Dennoch ist der Online-Markt nach wie vor hochinteressant. Im Bereich Partnersuche bekommt das Internet immer größere Bedeutung. 1,3 Millionen Deutsche haben nach einer Umfrage des Branchen-Verbands BITKOM im World Wide Web ihren Lebensgefährten gefunden. Eine Freundschaft per Internet fanden nach dieser Umfrage 8,8 Millionen Deutsche. Nach eigenen Angaben  sind bereits 2,7 Millionen Deutsche in Online-Singlebörsen auf die Suche nach Bekanntschaften gegangen.
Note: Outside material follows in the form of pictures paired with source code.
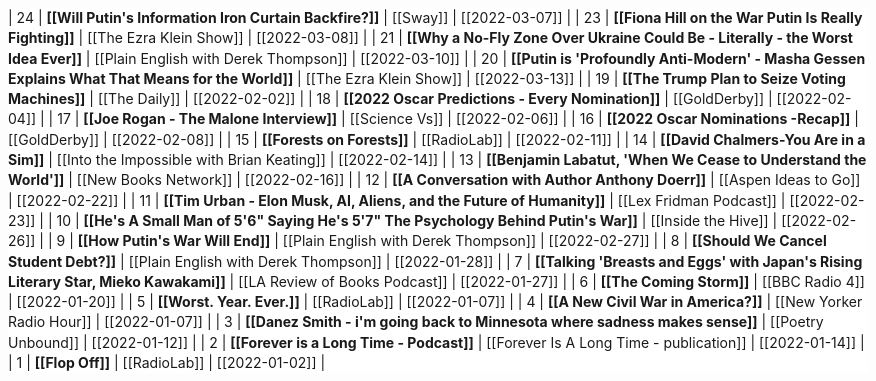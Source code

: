 | 24  | **[[Will Putin's Information Iron Curtain Backfire?]]**                                                                                | [[Sway]]                                              | [[2022-03-07]] |
| 23  | **[[Fiona Hill on the War Putin Is Really Fighting]]**                                                                                 | [[The Ezra Klein Show]]                               | [[2022-03-08]] |
| 21  | **[[Why a No-Fly Zone Over Ukraine Could Be - Literally - the Worst Idea Ever]]**                                                      | [[Plain English with Derek Thompson]]                 | [[2022-03-10]] |
| 20  | **[[Putin is 'Profoundly Anti-Modern' - Masha Gessen Explains What That Means for the World]]**                                        | [[The Ezra Klein Show]]                               | [[2022-03-13]] |
| 19  | **[[The Trump Plan to Seize Voting Machines]]**                                                                                        | [[The Daily]]                                         | [[2022-02-02]] |
| 18  | **[[2022 Oscar Predictions - Every Nomination]]**                                                                                      | [[GoldDerby]]                                         | [[2022-02-04]] |
| 17  | **[[Joe Rogan - The Malone Interview]]**                                                                                               | [[Science Vs]]                                        | [[2022-02-06]] |
| 16  | **[[2022 Oscar Nominations -Recap]]**                                                                                                  | [[GoldDerby]]                                         | [[2022-02-08]] |
| 15  | **[[Forests on Forests]]**                                                                                                             | [[RadioLab]]                                          | [[2022-02-11]] |
| 14  | **[[David Chalmers-You Are in a Sim]]**                                                                                                | [[Into the Impossible with Brian Keating]]            | [[2022-02-14]] |
| 13  | **[[Benjamin Labatut, 'When We Cease to Understand the World']]**                                                                      | [[New Books Network]]                                 | [[2022-02-16]] |
| 12  | **[[A Conversation with Author Anthony Doerr]]**                                                                                       | [[Aspen Ideas to Go]]                                 | [[2022-02-22]] |
| 11  | **[[Tim Urban - Elon Musk, AI, Aliens, and the Future of Humanity]]**                                                                  | [[Lex Fridman Podcast]]                               | [[2022-02-23]] |
| 10  | **[[He's A Small Man of 5'6" Saying He's 5'7" The Psychology Behind Putin's War]]**                                                    | [[Inside the Hive]]                                   | [[2022-02-26]] |
| 9   | **[[How Putin's War Will End]]**                                                                                                       | [[Plain English with Derek Thompson]]                 | [[2022-02-27]] |
| 8   | **[[Should We Cancel Student Debt?]]**                                                                                                 | [[Plain English with Derek Thompson]]                 | [[2022-01-28]] |
| 7   | **[[Talking 'Breasts and Eggs' with Japan's Rising Literary Star, Mieko Kawakami]]**                                                   | [[LA Review of Books Podcast]]                        | [[2022-01-27]] |
| 6   | **[[The Coming Storm]]**                                                                                                               | [[BBC Radio 4]]                                       | [[2022-01-20]] |
| 5   | **[[Worst. Year. Ever.]]**                                                                                                             | [[RadioLab]]                                          | [[2022-01-07]] |
| 4   | **[[A New Civil War in America?]]**                                                                                                    | [[New Yorker Radio Hour]]                             | [[2022-01-07]] |
| 3   | **[[Danez Smith - i'm going back to Minnesota where sadness makes sense]]**                                                            | [[Poetry Unbound]]                                    | [[2022-01-12]] |
| 2   | **[[Forever is a Long Time - Podcast]]**                                                                                               | [[Forever Is A Long Time - publication]]              | [[2022-01-14]] |
| 1   | **[[Flop Off]]**                                                                                                                       | [[RadioLab]]                                          | [[2022-01-02]] |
In Online-Netzwerken und Communitys knüpften 5,1 Millionen Menschen Kontakte. Beim vernetzten Spielen lernten etwa 4,7 Millionen Deutsche neue Leute kennen. Während Online-Spiele laut Umfrage hauptsächlich Männer locken, sind in Foren und Online-Netzwerken mehr Frauen unterwegs. Das Internet ist aber auch gut fürs Geschäft: Mehr als 2,6 Millionen Benutzer stellten laut dieser Umfrage im Internet Business-Kontakte her. Die Umfrage im Auftrag der BITKOM wurde zwischen dem 2. und 10. Februar erstellt und stützt sich auf die Befragung von 1002 Deutsche ab 14 Jahren.